Survival show contestant from Saffron Walden shares view on ‘controversial’ wealthy and working class divide
PUBLISHED: 14:48 05 April 2018 | UPDATED: 11:23 09 April 2018
A man from Saffron Walden who appeared on the latest series of The Island with Bear Grylls said it was the “toughest experience” of his life, but disagreed with the “controversial” decision to divide the two teams into wealthy and working class.
Nathaniel ‘Tan’ Avital was one of 16 participants to be abandoned on a remote island in the Pacific Ocean for the fifth series of the TV show.
Tan, 27, said he went on the show as a challenge, but he didn’t realise how emotionally challenging it would be.
Tan said: “Nobody really gets this opportunity to push yourself to your absolute limits and really understand what you’re capable of.
“It was absolutely amazing, but the toughest experience I’ve ever had.
“We didn’t eat anything for 10 days - we have so much these days, I’ve never experienced that hunger before. It totally takes over your body.
“It was incredibly physically and mentally challenging.”
Tan, who works as a donation manager in Cambridge, was selected from about 50,000 applicants and each series features two groups who go head-to-head to see who can last the longest on the island.
This series sees a divide of ‘wealthy’ versus ‘working class’, with the two teams split between those who have an average wage of £100,000 and those who earn less than £27,000 annually.
On being selected for the show, Tan said: “I think it’s because I’m quite ambitious. I think anybody can achieve anything if they put their mind to it.”
However, Tan said he thinks the ‘rich versus poor’ divide was controversial since those in the ‘rich’ group were meant to be earning more than £100,000 and many were not.
Tan said: “I don’t think it’s a fair theme - not everybody was earning £100,000 a year, we had a junior doctor on our team who certainly didn’t earn that. Also, people forget £100,000 is the average.

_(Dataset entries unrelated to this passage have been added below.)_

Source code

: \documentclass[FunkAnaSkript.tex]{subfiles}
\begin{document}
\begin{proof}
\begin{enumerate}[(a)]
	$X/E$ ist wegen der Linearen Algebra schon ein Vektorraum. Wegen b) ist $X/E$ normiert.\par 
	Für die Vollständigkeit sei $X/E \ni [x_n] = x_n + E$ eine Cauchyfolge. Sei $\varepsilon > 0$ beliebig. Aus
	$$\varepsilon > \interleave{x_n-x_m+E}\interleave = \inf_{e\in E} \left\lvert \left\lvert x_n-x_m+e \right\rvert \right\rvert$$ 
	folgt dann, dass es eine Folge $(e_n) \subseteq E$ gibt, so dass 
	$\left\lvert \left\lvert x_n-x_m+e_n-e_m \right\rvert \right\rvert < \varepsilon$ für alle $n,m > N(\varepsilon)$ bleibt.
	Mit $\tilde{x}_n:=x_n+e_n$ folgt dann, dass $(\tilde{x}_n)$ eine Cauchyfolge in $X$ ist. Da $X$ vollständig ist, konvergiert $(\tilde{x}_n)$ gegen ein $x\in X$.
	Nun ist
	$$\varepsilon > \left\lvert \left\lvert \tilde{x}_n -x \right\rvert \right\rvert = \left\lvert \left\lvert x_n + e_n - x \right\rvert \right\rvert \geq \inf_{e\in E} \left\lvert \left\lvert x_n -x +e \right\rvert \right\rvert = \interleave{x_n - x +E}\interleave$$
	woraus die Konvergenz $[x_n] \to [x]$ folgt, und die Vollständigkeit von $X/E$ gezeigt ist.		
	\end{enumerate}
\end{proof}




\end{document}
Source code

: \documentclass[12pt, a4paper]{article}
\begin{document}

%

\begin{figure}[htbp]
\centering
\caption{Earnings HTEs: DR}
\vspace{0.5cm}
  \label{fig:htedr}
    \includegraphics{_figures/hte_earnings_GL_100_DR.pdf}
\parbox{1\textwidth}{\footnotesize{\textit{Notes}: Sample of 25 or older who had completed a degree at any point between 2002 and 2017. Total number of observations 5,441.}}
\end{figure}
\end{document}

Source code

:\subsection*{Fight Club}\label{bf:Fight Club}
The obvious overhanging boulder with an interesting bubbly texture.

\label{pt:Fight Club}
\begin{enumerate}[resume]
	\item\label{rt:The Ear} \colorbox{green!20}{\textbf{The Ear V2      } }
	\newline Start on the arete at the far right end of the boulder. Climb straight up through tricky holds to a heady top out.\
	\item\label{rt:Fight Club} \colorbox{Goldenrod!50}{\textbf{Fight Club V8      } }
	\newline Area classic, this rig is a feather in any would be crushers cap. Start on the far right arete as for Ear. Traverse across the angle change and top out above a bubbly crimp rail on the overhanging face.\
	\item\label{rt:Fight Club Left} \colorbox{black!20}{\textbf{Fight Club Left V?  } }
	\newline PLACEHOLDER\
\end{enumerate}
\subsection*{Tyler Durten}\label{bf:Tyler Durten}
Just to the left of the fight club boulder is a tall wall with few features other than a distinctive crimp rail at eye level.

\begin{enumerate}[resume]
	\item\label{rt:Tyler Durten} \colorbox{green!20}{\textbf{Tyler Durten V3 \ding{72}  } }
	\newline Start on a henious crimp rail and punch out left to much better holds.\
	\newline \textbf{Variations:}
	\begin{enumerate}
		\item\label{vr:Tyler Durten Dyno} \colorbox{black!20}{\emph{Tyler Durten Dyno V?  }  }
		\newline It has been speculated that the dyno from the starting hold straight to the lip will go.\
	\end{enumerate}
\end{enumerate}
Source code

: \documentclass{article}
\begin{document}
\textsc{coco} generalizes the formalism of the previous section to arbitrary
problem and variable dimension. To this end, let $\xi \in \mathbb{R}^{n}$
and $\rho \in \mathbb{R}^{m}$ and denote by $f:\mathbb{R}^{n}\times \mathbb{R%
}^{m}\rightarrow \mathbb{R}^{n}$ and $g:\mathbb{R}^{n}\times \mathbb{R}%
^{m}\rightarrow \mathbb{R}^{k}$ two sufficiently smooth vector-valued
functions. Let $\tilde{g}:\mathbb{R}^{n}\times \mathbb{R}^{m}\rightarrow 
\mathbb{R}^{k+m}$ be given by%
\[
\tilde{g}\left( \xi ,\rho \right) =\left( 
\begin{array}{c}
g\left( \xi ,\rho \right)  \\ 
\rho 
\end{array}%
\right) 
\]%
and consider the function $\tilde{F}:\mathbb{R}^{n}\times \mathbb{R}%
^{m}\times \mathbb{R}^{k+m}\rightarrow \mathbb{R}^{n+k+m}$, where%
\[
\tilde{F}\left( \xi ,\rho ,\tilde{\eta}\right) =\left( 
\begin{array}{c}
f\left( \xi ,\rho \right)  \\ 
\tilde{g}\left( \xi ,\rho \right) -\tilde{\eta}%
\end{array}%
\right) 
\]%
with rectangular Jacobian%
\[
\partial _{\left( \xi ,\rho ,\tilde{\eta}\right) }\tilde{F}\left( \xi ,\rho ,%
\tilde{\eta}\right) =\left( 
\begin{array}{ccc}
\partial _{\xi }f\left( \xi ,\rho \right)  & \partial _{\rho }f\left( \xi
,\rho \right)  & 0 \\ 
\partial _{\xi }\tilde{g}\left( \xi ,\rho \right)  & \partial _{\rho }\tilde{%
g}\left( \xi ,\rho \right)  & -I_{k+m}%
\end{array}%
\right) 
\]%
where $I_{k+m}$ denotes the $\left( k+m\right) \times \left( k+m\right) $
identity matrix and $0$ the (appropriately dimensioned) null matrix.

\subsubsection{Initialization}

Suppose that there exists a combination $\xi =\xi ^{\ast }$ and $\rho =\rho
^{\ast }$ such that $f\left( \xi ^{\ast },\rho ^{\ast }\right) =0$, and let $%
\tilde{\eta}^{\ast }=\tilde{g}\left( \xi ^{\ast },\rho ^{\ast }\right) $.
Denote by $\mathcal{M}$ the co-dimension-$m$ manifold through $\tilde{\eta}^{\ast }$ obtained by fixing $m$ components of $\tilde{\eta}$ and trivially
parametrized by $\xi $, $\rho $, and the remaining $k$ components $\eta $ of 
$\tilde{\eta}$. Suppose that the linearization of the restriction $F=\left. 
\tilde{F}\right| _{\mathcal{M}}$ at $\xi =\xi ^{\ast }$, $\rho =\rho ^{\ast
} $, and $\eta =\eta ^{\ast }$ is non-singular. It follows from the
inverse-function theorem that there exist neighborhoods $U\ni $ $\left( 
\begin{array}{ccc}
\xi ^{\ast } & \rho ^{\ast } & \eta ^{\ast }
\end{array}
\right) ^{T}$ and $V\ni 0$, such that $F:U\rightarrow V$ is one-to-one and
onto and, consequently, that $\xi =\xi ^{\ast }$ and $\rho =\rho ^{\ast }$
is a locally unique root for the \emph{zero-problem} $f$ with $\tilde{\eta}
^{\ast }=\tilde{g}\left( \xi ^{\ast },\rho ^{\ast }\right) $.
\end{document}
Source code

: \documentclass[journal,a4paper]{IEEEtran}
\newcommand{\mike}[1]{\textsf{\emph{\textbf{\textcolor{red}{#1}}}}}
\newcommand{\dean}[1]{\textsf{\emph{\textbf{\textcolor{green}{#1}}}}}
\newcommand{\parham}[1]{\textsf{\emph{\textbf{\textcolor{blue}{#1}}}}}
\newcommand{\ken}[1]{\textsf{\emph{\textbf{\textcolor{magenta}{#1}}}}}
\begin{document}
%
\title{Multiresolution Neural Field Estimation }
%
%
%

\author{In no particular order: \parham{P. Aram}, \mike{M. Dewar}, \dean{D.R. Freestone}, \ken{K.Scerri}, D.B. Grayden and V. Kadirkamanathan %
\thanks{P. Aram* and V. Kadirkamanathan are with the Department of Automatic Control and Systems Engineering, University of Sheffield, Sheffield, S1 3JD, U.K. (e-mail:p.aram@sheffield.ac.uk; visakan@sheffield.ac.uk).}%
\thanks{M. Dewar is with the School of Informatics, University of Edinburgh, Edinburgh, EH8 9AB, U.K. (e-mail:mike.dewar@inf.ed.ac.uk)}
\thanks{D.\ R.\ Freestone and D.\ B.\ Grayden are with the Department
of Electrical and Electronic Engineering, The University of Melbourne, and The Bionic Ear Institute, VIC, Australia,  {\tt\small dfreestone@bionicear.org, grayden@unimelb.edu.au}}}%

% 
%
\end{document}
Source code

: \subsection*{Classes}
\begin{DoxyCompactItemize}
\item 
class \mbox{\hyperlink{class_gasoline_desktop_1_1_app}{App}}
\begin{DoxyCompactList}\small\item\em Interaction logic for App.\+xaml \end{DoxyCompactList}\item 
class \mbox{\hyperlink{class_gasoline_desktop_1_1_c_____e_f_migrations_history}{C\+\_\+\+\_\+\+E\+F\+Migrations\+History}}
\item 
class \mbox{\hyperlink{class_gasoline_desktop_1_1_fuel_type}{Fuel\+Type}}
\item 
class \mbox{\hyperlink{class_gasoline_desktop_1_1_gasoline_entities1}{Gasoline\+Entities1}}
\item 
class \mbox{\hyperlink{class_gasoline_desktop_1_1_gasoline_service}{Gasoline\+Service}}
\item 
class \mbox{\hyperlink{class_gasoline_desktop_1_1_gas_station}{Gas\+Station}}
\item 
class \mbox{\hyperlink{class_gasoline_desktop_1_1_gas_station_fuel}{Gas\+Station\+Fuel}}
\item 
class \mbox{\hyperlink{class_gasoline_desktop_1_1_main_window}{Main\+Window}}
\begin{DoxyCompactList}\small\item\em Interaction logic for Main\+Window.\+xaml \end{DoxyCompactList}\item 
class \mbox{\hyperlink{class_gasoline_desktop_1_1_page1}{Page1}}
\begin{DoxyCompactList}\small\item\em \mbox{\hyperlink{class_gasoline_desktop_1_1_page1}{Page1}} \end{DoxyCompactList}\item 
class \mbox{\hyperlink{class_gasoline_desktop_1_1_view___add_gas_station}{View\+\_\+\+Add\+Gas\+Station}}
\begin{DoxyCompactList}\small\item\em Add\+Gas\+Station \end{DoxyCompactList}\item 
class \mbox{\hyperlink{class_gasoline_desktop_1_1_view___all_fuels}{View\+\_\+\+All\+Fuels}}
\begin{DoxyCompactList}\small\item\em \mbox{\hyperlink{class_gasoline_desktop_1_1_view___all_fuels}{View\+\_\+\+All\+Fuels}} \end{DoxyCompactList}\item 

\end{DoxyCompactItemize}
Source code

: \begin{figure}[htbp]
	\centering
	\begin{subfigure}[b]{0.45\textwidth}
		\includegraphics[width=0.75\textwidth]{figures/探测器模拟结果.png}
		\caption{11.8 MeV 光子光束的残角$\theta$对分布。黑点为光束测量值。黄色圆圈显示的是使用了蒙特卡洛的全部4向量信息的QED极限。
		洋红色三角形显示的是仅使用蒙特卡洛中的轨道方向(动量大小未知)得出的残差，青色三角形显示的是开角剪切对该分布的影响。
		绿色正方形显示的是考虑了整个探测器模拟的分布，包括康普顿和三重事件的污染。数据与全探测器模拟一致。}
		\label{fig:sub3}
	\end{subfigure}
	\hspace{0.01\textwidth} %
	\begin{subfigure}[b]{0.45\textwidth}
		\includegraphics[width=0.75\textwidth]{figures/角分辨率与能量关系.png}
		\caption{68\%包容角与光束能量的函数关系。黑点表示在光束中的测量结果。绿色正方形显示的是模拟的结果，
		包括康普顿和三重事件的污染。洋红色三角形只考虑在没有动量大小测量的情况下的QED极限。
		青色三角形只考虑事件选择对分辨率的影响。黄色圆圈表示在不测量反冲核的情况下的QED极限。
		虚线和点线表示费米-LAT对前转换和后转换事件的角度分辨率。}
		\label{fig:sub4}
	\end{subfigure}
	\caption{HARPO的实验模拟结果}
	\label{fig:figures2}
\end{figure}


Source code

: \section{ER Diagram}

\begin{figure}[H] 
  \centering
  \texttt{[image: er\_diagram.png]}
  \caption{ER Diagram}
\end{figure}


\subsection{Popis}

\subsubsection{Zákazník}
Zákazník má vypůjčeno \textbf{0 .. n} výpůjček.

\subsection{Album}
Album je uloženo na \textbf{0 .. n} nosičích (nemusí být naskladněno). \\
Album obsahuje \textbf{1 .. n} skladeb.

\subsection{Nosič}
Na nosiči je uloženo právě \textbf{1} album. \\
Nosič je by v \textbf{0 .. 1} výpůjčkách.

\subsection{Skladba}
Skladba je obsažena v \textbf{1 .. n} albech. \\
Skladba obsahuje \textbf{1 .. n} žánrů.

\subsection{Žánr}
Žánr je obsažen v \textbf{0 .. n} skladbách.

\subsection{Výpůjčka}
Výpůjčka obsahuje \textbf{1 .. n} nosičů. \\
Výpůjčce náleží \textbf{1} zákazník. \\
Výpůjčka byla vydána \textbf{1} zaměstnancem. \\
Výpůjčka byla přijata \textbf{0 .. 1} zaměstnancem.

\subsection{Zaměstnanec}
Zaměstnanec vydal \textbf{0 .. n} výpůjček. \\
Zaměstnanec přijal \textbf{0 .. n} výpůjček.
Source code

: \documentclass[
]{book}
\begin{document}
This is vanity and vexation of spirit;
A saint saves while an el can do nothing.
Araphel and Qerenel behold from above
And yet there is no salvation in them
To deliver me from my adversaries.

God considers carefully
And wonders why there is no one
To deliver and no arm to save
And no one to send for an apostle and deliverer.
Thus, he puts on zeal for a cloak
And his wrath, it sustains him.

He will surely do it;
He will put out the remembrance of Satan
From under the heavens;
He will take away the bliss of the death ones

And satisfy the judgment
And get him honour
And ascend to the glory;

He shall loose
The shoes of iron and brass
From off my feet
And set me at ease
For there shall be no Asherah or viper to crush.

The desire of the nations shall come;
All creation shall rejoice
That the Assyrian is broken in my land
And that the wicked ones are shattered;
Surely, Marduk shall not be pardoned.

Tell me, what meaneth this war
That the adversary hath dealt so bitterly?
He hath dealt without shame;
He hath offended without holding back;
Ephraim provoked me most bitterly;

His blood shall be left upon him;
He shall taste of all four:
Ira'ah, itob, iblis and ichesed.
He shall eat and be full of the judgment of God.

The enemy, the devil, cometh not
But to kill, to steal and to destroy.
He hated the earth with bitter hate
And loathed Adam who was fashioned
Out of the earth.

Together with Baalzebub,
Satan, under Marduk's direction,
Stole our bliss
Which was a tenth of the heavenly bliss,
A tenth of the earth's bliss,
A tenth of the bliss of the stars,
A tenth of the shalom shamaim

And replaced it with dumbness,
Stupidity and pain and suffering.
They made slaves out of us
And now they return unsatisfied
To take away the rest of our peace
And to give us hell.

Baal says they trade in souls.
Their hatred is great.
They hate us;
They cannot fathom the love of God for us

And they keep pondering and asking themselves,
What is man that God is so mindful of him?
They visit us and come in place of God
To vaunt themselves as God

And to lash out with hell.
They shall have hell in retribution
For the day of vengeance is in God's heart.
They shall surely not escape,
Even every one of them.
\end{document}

“In the application process we were given the impression that it was a test on the wealth spectrum - I thought it would be people at different stages of their career.
“I don’t think it’s a real, clear cut, fair experiment. It’s a controversial divide and I don’t think that the experiment met its actual purpose and I knew as soon as I met the other group that we would be slated.
“People are now writing comments assuming that I earn £100,000 - it’s an average and the scale of earning on each team should be taken with a pinch of salt.”